While we experience this love in small doses in loving our neighbor and in the sacraments, we alienate ourselves from that love in moments of sin, widening the spiritual gap between Christ and us. Marriage, as a sacrament, joins two people into one in Christ’s love, which has the potential to extend our walk toward holiness and rejection of sin. Any married couple knows how often we are called to be unselfish and put our partner’s and others’ needs before our own in marriage, especially in marriages blessed with children. But in the next life, we no longer need marriage when God’s grace has purified us to the point of holiness where we may be joined in His love directly. The separation caused by sin is gone. We are fully justified with the rest of His people and the angels in His love forever. The fact that this happens while we still maintain a unique consciousness as ourselves, so that we may enjoy eternal life in Him, is just one aspect of the absolute beauty and mystery of God’s grace. It is a state that marriage helps prepare us for in this life as two individuals work at remaining one in Christ’s love. This relationship only works when every decision is made with the unselfish love of Christ as the animating force. And it why it has the ability to purify us so that we may eventually be holy.

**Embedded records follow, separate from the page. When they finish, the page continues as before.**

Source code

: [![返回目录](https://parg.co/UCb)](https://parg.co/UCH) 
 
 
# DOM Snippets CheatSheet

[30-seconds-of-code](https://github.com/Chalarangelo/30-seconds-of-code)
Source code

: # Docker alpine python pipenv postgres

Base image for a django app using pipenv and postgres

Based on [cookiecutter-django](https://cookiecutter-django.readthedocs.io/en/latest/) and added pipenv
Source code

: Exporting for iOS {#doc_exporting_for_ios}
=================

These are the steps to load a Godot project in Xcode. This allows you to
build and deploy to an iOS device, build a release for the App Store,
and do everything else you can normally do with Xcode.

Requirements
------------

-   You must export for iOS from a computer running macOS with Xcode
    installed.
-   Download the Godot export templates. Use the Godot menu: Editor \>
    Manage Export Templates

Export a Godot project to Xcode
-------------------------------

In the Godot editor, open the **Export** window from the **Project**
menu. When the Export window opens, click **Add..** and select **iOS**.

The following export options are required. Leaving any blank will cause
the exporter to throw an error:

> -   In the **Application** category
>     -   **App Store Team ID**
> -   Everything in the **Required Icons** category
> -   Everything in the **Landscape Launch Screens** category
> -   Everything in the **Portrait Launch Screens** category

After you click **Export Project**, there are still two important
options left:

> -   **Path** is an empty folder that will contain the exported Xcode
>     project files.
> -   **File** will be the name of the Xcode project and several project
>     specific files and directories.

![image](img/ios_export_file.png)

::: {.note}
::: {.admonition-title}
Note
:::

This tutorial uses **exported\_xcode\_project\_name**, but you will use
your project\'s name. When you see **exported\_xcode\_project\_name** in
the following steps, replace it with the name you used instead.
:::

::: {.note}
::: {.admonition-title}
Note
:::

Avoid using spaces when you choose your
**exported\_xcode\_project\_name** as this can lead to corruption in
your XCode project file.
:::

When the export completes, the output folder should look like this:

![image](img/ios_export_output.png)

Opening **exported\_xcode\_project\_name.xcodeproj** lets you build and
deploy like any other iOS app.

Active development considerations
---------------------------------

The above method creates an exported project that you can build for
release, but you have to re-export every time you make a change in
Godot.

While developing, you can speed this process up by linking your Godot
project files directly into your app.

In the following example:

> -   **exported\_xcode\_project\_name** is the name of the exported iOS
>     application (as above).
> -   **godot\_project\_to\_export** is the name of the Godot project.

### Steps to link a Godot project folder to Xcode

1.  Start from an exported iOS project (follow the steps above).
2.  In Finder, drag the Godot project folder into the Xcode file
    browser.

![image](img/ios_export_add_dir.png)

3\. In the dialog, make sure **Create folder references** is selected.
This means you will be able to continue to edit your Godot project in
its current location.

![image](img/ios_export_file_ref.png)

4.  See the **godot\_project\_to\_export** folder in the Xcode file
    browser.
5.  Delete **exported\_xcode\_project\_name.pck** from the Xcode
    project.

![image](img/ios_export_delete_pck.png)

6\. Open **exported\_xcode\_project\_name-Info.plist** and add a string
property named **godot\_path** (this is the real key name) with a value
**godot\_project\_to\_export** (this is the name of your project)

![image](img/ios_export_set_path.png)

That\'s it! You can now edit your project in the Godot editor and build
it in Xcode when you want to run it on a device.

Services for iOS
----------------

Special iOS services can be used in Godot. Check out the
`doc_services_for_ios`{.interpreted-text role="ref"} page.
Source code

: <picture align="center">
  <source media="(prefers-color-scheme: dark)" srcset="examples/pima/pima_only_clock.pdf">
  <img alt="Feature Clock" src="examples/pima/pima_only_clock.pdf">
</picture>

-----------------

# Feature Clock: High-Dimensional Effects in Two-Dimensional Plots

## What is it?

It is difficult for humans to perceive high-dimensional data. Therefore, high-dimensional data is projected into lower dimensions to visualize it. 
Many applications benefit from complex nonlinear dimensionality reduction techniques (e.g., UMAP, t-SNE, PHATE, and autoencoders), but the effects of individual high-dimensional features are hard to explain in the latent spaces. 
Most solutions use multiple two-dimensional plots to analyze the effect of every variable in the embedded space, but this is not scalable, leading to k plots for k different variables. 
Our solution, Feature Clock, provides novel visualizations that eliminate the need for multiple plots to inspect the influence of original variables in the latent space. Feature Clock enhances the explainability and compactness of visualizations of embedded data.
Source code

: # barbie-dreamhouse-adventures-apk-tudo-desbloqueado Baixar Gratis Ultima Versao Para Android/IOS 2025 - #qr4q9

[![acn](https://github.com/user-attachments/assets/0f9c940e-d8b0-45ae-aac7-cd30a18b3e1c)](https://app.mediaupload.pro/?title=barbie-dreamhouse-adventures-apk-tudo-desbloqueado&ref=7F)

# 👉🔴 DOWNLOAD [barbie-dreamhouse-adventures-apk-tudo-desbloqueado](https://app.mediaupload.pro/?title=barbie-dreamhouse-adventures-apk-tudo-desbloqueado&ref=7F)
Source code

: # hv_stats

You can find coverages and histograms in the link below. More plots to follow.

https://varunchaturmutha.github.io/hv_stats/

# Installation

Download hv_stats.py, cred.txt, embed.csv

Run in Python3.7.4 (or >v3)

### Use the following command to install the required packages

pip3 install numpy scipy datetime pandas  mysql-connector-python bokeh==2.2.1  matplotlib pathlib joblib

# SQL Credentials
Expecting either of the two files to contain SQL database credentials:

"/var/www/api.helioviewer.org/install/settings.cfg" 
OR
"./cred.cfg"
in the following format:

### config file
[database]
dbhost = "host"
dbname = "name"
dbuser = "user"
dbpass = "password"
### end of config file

So even though I like other analogies of Heaven that speak to the ecstatic joy of eternal life: streets of gold, harmonious choirs, eternal rest, endless bounty (I love my parish priest’s joke that he hopes there will be low-calorie Snickers bars in Heaven. I also love the title of Rick Telander’s book for hoops junkies Heaven is a Playground); there is something in Jesus’s answer that I find even more reassuring. When I hear other analogies, I still think about the dark shadow sin casts on every ecstatic high we experience in this life we use to imagine life in Heaven. Despite a marriage I find truly rewarding, I still long for escape from its responsibilities at times. As a result, I sometimes become very selfish and give into all sorts of sins, large and small. I find this to be true of all my relationships with others, with my children, with my co-workers, with my extended family, with my friends and neighbors. They all enrich my life with God’s love, but sometimes I see the ties that bind us as a burden I do not want to shoulder. But in Jesus’s answer, we are reminded that relationships in Heaven are no longer marred by sin. Sin is gone because the gap it causes between us and God’s unselfish love has been closed and will not return. We will all be gathered up in Him no longer touched by sin–no more alliances and rivalries. I long for that day. I have hope for that day. And I pray that we all continue to open our hearts to our Savior so that all of humanity may be joined as a truly unified people in our Creator. I think all at once it will be both eternally joyful and peaceful.